For the listing that follows, report how many lines contain the word "opuščene", giving the number and no other text.

*** Opening of DATA FOR THIS EXERCISE ***

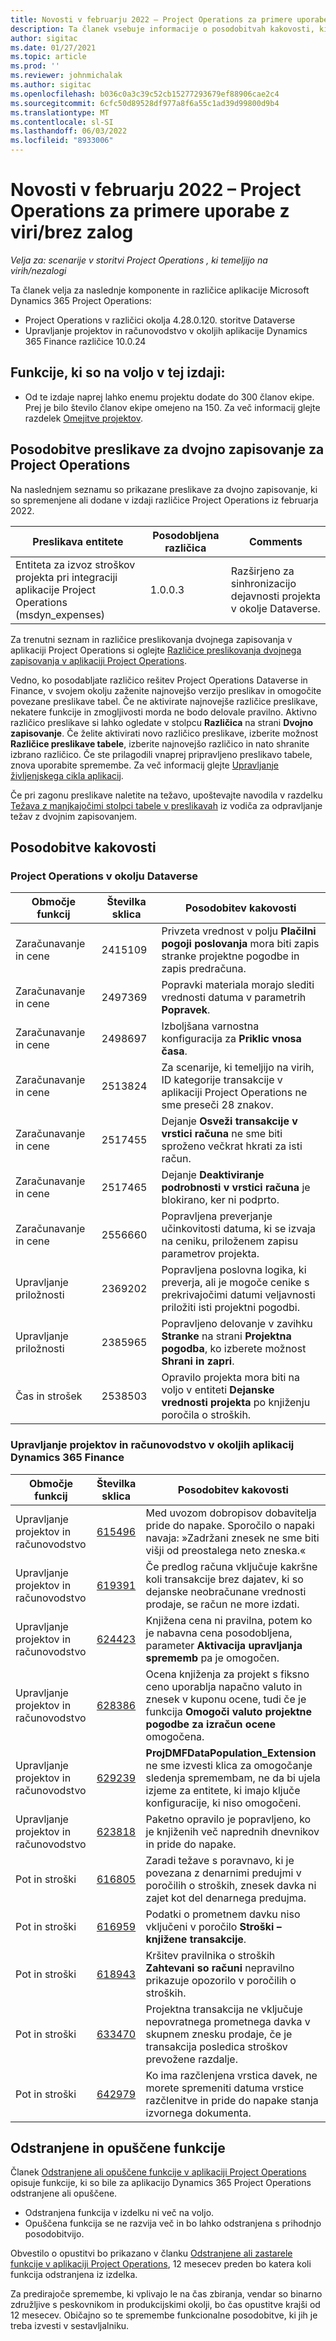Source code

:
 ```yaml
---
title: Novosti v februarju 2022 – Project Operations za primere uporabe z viri/brez zalog
description: Ta članek vsebuje informacije o posodobitvah kakovosti, ki so na voljo v februarski izdaji (2022) aplikacije Project Operations za primere uporabe z viri/brez zalog.
author: sigitac
ms.date: 01/27/2021
ms.topic: article
ms.prod: ''
ms.reviewer: johnmichalak
ms.author: sigitac
ms.openlocfilehash: b036c0a3c39c52cb15277293679ef88906cae2c4
ms.sourcegitcommit: 6cfc50d89528df977a8f6a55c1ad39d99800d9b4
ms.translationtype: MT
ms.contentlocale: sl-SI
ms.lasthandoff: 06/03/2022
ms.locfileid: "8933006"
---
```

# <a name="whats-new-february-2022---project-operations-for-resourcenon-stocked-based-scenarios"></a>Novosti v februarju 2022 – Project Operations za primere uporabe z viri/brez zalog

*Velja za: scenarije v storitvi Project Operations , ki temeljijo na virih/nezalogi*

Ta članek velja za naslednje komponente in različice aplikacije Microsoft Dynamics 365 Project Operations:

- Project Operations v različici okolja 4.28.0.120. storitve Dataverse
- Upravljanje projektov in računovodstvo v okoljih aplikacije Dynamics 365 Finance različice 10.0.24

## <a name="features-included-in-this-release"></a>Funkcije, ki so na voljo v tej izdaji:

- Od te izdaje naprej lahko enemu projektu dodate do 300 članov ekipe. Prej je bilo število članov ekipe omejeno na 150. Za več informacij glejte razdelek [Omejitve projektov](../project-management/create-wbs.md#project-limitations).

## <a name="project-operations-dual-write-map-updates"></a>Posodobitve preslikave za dvojno zapisovanje za Project Operations

Na naslednjem seznamu so prikazane preslikave za dvojno zapisovanje, ki so spremenjene ali dodane v izdaji različice Project Operations iz februarja 2022.

| Preslikava entitete | Posodobljena različica | Comments |
| --- | --- | --- |
| Entiteta za izvoz stroškov projekta pri integraciji aplikacije Project Operations (msdyn\_expenses) | 1.0.0.3 | Razširjeno za sinhronizacijo dejavnosti projekta v okolje Dataverse. |

Za trenutni seznam in različice preslikovanja dvojnega zapisovanja v aplikaciji Project Operations si oglejte [Različice preslikovanja dvojnega zapisovanja v aplikaciji Project Operations](../environment/resource-dual-write-maps.md).

Vedno, ko posodabljate različico rešitev Project Operations Dataverse in Finance, v svojem okolju zaženite najnovejšo verzijo preslikav in omogočite povezane preslikave tabel. Če ne aktivirate najnovejše različice preslikave, nekatere funkcije in zmogljivosti morda ne bodo delovale pravilno. Aktivno različico preslikave si lahko ogledate v stolpcu **Različica** na strani **Dvojno zapisovanje**. Če želite aktivirati novo različico preslikave, izberite možnost **Različice preslikave tabele**, izberite najnovejšo različico in nato shranite izbrano različico. Če ste prilagodili vnaprej pripravljeno preslikavo tabele, znova uporabite spremembe. Za več informacij glejte [Upravljanje življenjskega cikla aplikacij](/dynamics365/fin-ops-core/dev-itpro/data-entities/dual-write/app-lifecycle-management).

Če pri zagonu preslikave naletite na težavo, upoštevajte navodila v razdelku [Težava z manjkajočimi stolpci tabele v preslikavah](/dynamics365/fin-ops-core/dev-itpro/data-entities/dual-write/dual-write-troubleshooting-finops-upgrades#missing-table-columns-issue-on-maps) iz vodiča za odpravljanje težav z dvojnim zapisovanjem.

## <a name="quality-updates"></a>Posodobitve kakovosti

### <a name="project-operations-on-dataverse"></a>Project Operations v okolju Dataverse

| Območje funkcij | Številka sklica | Posodobitev kakovosti |
| --- | --- | --- |
| Zaračunavanje in cene | 2415109 | Privzeta vrednost v polju **Plačilni pogoji poslovanja** mora biti zapis stranke projektne pogodbe in zapis predračuna. |
| Zaračunavanje in cene | 2497369 | Popravki materiala morajo slediti vrednosti datuma v parametrih **Popravek**. |
| Zaračunavanje in cene | 2498697 | Izboljšana varnostna konfiguracija za **Priklic vnosa časa**. |
| Zaračunavanje in cene | 2513824 | Za scenarije, ki temeljijo na virih, ID kategorije transakcije v aplikaciji Project Operations ne sme preseči 28 znakov. |
| Zaračunavanje in cene | 2517455 | Dejanje **Osveži transakcije v vrstici računa** ne sme biti sproženo večkrat hkrati za isti račun. |
| Zaračunavanje in cene | 2517465 | Dejanje **Deaktiviranje podrobnosti v vrstici računa** je blokirano, ker ni podprto. |
| Zaračunavanje in cene | 2556660 | Popravljena preverjanje učinkovitosti datuma, ki se izvaja na ceniku, priloženem zapisu parametrov projekta. |
| Upravljanje priložnosti | 2369202 | Popravljena poslovna logika, ki preverja, ali je mogoče cenike s prekrivajočimi datumi veljavnosti priložiti isti projektni pogodbi. |
| Upravljanje priložnosti | 2385965 | Popravljeno delovanje v zavihku **Stranke** na strani **Projektna pogodba**, ko izberete možnost **Shrani in zapri**. |
| Čas in strošek | 2538503 | Opravilo projekta mora biti na voljo v entiteti **Dejanske vrednosti projekta** po knjiženju poročila o stroških. |

### <a name="project-management-and-accounting-on-dynamics-365-finance"></a>Upravljanje projektov in računovodstvo v okoljih aplikacij Dynamics 365 Finance

| Območje funkcij | Številka sklica | Posodobitev kakovosti |
| --- | --- | --- |
| Upravljanje projektov in računovodstvo | [615496](https://fix.lcs.dynamics.com/Issue/Details/?bugId=615496) | Med uvozom dobropisov dobavitelja pride do napake. Sporočilo o napaki navaja: »Zadržani znesek ne sme biti višji od preostalega neto zneska.« |
| Upravljanje projektov in računovodstvo | [619391](https://fix.lcs.dynamics.com/Issue/Details/?bugId=619391) | Če predlog računa vključuje kakršne koli transakcije brez dajatev, ki so dejanske neobračunane vrednosti prodaje, se račun ne more izdati. |
| Upravljanje projektov in računovodstvo | [624423](https://fix.lcs.dynamics.com/Issue/Details/?bugId=624423) | Knjižena cena ni pravilna, potem ko je nabavna cena posodobljena, parameter **Aktivacija upravljanja sprememb** pa je omogočen.|
| Upravljanje projektov in računovodstvo | [628386](https://fix.lcs.dynamics.com/Issue/Details/?bugId=628386) | Ocena knjiženja za projekt s fiksno ceno uporablja napačno valuto in znesek v kuponu ocene, tudi če je funkcija **Omogoči valuto projektne pogodbe za izračun ocene** omogočena. |
| Upravljanje projektov in računovodstvo | [629239](https://fix.lcs.dynamics.com/Issue/Details/?bugId=629239) | **ProjDMFDataPopulation\_Extension** ne sme izvesti klica za omogočanje sledenja spremembam, ne da bi ujela izjeme za entitete, ki imajo ključe konfiguracije, ki niso omogočeni. |
| Upravljanje projektov in računovodstvo | [623818](https://fix.lcs.dynamics.com/Issue/Details/?bugId=623818) | Paketno opravilo je popravljeno, ko je knjiženih več naprednih dnevnikov in pride do napake. |
| Pot in stroški | [616805](https://fix.lcs.dynamics.com/Issue/Details/?bugId=616805) | Zaradi težave s poravnavo, ki je povezana z denarnimi predujmi v poročilih o stroških, znesek davka ni zajet kot del denarnega predujma. |
| Pot in stroški | [616959](https://fix.lcs.dynamics.com/Issue/Details/?bugId=616959) | Podatki o prometnem davku niso vključeni v poročilo **Stroški – knjižene transakcije**. |
| Pot in stroški | [618943](https://fix.lcs.dynamics.com/Issue/Details/?bugId=618943) | Kršitev pravilnika o stroških **Zahtevani so računi** nepravilno prikazuje opozorilo v poročilih o stroških. |
| Pot in stroški | [633470](https://fix.lcs.dynamics.com/Issue/Details/?bugId=633470) | Projektna transakcija ne vključuje nepovratnega prometnega davka v skupnem znesku prodaje, če je transakcija posledica stroškov prevožene razdalje. |
| Pot in stroški | [642979](https://fix.lcs.dynamics.com/Issue/Details/?bugId=642979) | Ko ima razčlenjena vrstica davek, ne morete spremeniti datuma vrstice razčlenitve in pride do napake stanja izvornega dokumenta. |

## <a name="removed-and-deprecated-features"></a>Odstranjene in opuščene funkcije

Članek [Odstranjene ali opuščene funkcije v aplikaciji Project Operations](removed-depreciated-features-project.md) opisuje funkcije, ki so bile za aplikacijo Dynamics 365 Project Operations odstranjene ali opuščene.

- Odstranjena funkcija v izdelku ni več na voljo.
- Opuščena funkcija se ne razvija več in bo lahko odstranjena s prihodnjo posodobitvijo.

Obvestilo o opustitvi bo prikazano v članku [Odstranjene ali zastarele funkcije v aplikaciji Project Operations](removed-depreciated-features-project.md), 12 mesecev preden bo katera koli funkcija odstranjena iz izdelka.

Za predirajoče spremembe, ki vplivajo le na čas zbiranja, vendar so binarno združljive s peskovnikom in produkcijskimi okolji, bo čas opustitve krajši od 12 mesecev. Običajno so te spremembe funkcionalne posodobitve, ki jih je treba izvesti v sestavljalniku.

*** Close of DATA FOR THIS EXERCISE ***

**EXERCISE RESPONSE**:
2